Sample size is 9,470

Clusters

Age Ethnicity Education Gender Children Income Marital Status Cluster Size
25-34 White/Other High School Male No 100-125k Married 1393
55-64 White/Other College Grad Male No 75-100k Married 1211
25-34 Hispanic High School Male No 25-35k Married 874
65+ White/Other Graduate Degree Male No 50-75k Single 943
25-34 White/Other High School Female Yes 125-150k Single 1775
35-44 African American College Grad Male No 50-75k Single 628
25-34 Hispanic College Grad Female Yes 25-35k Single 557
35-44 Hispanic College Grad Female NO 125-150k Married 754
65+ Hispanic High School Male Yes 75-100k Single 627
25-34 White/Other High School Female NO 50-75k Single 708

Plots

There are 8 plots below showing the distribution of each variable we are interested in.

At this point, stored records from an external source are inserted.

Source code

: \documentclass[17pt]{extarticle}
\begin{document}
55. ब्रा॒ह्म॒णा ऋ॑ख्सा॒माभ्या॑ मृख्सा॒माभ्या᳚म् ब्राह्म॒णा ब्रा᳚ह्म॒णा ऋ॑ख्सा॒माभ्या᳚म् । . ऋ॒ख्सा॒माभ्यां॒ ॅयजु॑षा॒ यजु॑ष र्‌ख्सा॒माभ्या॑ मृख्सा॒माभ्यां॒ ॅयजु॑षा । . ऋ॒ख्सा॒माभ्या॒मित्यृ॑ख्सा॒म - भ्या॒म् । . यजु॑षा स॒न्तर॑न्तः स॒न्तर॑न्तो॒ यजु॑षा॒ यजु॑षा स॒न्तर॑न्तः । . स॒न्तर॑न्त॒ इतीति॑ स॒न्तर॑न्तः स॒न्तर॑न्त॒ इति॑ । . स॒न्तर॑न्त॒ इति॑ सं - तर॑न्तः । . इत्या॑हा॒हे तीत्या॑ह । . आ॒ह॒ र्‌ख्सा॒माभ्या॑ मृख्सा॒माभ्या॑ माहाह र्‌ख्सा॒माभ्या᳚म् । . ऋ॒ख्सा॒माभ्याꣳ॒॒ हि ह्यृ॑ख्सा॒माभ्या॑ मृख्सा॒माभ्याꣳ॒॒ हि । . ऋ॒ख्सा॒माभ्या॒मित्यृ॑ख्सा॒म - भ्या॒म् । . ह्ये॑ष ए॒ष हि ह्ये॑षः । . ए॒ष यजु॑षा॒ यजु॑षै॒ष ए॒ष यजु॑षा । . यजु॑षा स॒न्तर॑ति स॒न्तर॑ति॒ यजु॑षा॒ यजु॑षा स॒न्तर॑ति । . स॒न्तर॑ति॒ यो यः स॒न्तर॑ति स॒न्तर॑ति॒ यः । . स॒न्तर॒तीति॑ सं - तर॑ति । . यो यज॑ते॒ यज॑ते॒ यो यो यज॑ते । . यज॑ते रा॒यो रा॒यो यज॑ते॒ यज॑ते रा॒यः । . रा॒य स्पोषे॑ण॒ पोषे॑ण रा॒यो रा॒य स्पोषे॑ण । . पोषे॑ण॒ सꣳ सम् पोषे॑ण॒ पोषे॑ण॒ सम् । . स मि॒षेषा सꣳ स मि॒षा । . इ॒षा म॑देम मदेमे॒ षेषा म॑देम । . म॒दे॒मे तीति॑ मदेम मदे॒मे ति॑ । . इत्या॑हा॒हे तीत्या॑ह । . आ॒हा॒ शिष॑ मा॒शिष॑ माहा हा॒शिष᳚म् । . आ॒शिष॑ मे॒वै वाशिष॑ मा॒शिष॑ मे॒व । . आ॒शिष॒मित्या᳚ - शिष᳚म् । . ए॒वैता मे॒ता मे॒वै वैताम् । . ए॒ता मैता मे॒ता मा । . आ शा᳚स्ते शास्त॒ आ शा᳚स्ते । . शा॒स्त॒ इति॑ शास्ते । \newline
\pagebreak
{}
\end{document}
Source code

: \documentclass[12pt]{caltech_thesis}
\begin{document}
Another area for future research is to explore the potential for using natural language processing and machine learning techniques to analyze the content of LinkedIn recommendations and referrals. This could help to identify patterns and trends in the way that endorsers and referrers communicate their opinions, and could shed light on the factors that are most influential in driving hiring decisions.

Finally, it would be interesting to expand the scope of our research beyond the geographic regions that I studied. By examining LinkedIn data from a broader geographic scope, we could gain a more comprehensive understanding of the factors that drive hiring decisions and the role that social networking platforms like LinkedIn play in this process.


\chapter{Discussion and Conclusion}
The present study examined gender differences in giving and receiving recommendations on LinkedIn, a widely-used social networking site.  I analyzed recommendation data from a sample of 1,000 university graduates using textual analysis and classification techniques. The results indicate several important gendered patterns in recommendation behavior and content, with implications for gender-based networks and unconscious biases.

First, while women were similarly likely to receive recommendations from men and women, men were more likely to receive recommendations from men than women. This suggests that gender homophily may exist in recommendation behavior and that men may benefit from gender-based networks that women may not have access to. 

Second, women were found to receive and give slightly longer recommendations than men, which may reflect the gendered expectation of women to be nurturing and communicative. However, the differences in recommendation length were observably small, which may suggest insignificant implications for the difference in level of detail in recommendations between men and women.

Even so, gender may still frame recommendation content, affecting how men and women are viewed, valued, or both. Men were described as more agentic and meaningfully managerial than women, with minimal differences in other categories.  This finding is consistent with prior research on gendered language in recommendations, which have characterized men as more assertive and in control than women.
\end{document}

This plot is showing 2 dimensions of what the data looks like. There are actually 8 dimensions that we will be clustering.

Explanation

With 8 variables to consider, varying between 2 and 11 types in each, the total number of combinations in our data is 16,896.

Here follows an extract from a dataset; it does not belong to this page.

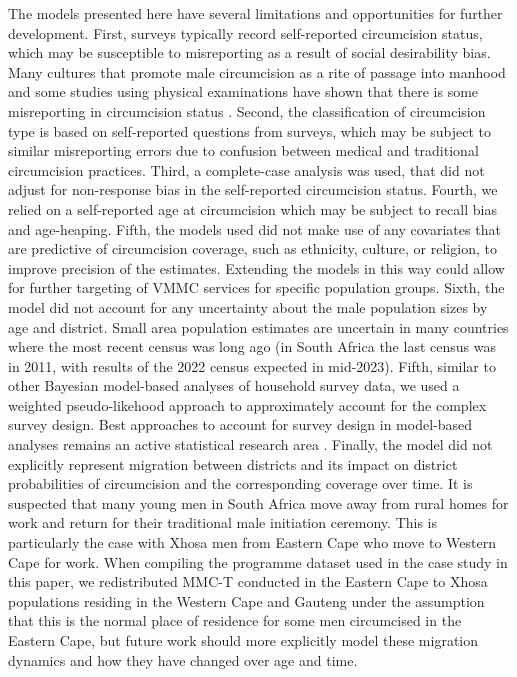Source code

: \documentclass{article}
\begin{document}
The models presented here have several limitations and opportunities for further development. First, surveys typically record self-reported circumcision status, which may be susceptible to misreporting as a result of social desirability bias. Many cultures that promote male circumcision as a rite of passage into manhood and some studies using physical examinations have shown that there is some misreporting in circumcision status \autocite{lagarde2003acceptability, lissouba2011adult}. Second, the classification of circumcision type is based on self-reported questions from surveys, which may be subject to similar misreporting errors due to confusion between medical and traditional circumcision practices. Third, a complete-case analysis was used, that did not adjust for non-response bias in the self-reported circumcision status. Fourth, we relied on a self-reported age at circumcision which may be subject to recall bias and age-heaping. Fifth, the models used did not make use of any covariates that are predictive of circumcision coverage, such as ethnicity, culture, or religion, to improve precision of the estimates. Extending the models in this way could allow for further targeting of VMMC services for specific population groups. Sixth, the model did not account for any uncertainty about the male population sizes by age and district. Small area population estimates are uncertain in many countries where the most recent census was long ago (in South Africa the last census was in 2011, with results of the 2022 census expected in mid-2023). Fifth, similar to other Bayesian model-based analyses of household survey data, we used a weighted pseudo-likehood approach to approximately account for the complex survey design. Best approaches to account for survey design in model-based analyses remains an active statistical research area \autocite{gelman2007struggles, chen2014use}. Finally, the model did not explicitly represent migration between districts and its impact on district probabilities of circumcision and the corresponding coverage over time. It is suspected that many young men in South Africa move away from rural homes for work and return for their traditional male initiation ceremony. This is particularly the case with Xhosa men from Eastern Cape who move to Western Cape for work. When compiling the programme dataset used in the case study in this paper, we redistributed MMC-T conducted in the Eastern Cape to Xhosa populations residing in the Western Cape and Gauteng under the assumption that this is the normal place of residence for some men circumcised in the Eastern Cape, but future work should more explicitly model these migration dynamics and how they have changed over age and time.
\end{document}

The rule of thumb when picking the number of clusters is sqrt(n/2) which for us is ~69 but the scree plot below is telling us to use 10 clusters.

Since we’re dealing with nominal (categorical) data we cannot use kmeans which calculates euclidean distance and does not work on nominal data. I am using the kmodes clustering algorithm which uses the mode (instead of mean) to calculate a dissimilarity measure which is frequency based. So answers that occur most often will occur in the same clusters.